━━━━━ EXTRACTED MATERIAL
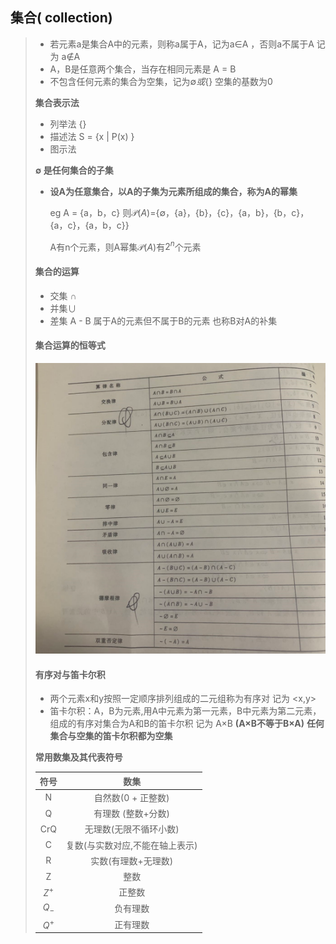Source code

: ## 集合( collection)

> - 若元素a是集合A中的元素，则称a属于A，记为a$\in$A ，否则a不属于A 记为 a$\notin$A
> - A，B是任意两个集合，当存在相同元素是 A = B 
> - 不包含任何元素的集合为空集，记为$\emptyset 或 \{\}$ 空集的基数为0 
>
> **集合表示法**
>
> - 列举法 {}
> - 描述法 S = {x | P(x) }
> - 图示法
>
> 
>
> **$\emptyset$ 是任何集合的子集**
>
>  
>
> - **设A为任意集合，以A的子集为元素所组成的集合，称为A的幂集**
>
>   eg A = {a，b，c}  则$\mathscr{P}(A)$={$\emptyset$，{a}，{b}，{c}，{a，b}，{b，c}，{a，c}，{a，b，c}}
>
>   A有n个元素，则A幂集$\mathscr{P}(A)$有$2^n$个元素
>
> #### **集合的运算**
>
> - 交集 $\cap$
> - 并集$\cup$
> - 差集  A - B 属于A的元素但不属于B的元素 也称B对A的补集
>
> #### **集合运算的恒等式**
>
> <img src="image-20220102235232106.png" alt="image-20220102235232106" style="zoom:80%;" /> 
>
> #### **有序对与笛卡尔积**
>
> - 两个元素x和y按照一定顺序排列组成的二元组称为有序对 记为 <x,y>
> - 笛卡尔积：A，B为元素,用A中元素为第一元素，B中元素为第二元素，组成的有序对集合为A和B的笛卡尔积 记为 A$\times$B  **(A$\times$B不等于B$\times$A)**  **任何集合与空集的笛卡尔积都为空集**
> 
>  
> 
> **常用数集及其代表符号**
>
> | 符号  |              数集               |
> | :---: | :-----------------------------: |
> |   N   |       自然数(0 + 正整数)        |
> |   Q   |       有理数 (整数+分数)        |
> |  CrQ  |     无理数(无限不循环小数)      |
> |   C   | 复数(与实数对应,不能在轴上表示) |
> |   R   |       实数(有理数+无理数)       |
> |   Z   |              整数               |
> | $Z^+$ |             正整数              |
> | $Q_-$ |            负有理数             |
> | $Q^+$ |            正有理数             |
>
>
━━━━━━━━━━
» PROBLEM DESCRIPTION:
Tally the lines in the records containing the string "mathscr"; output only the tally.

» TASK RESULT:
2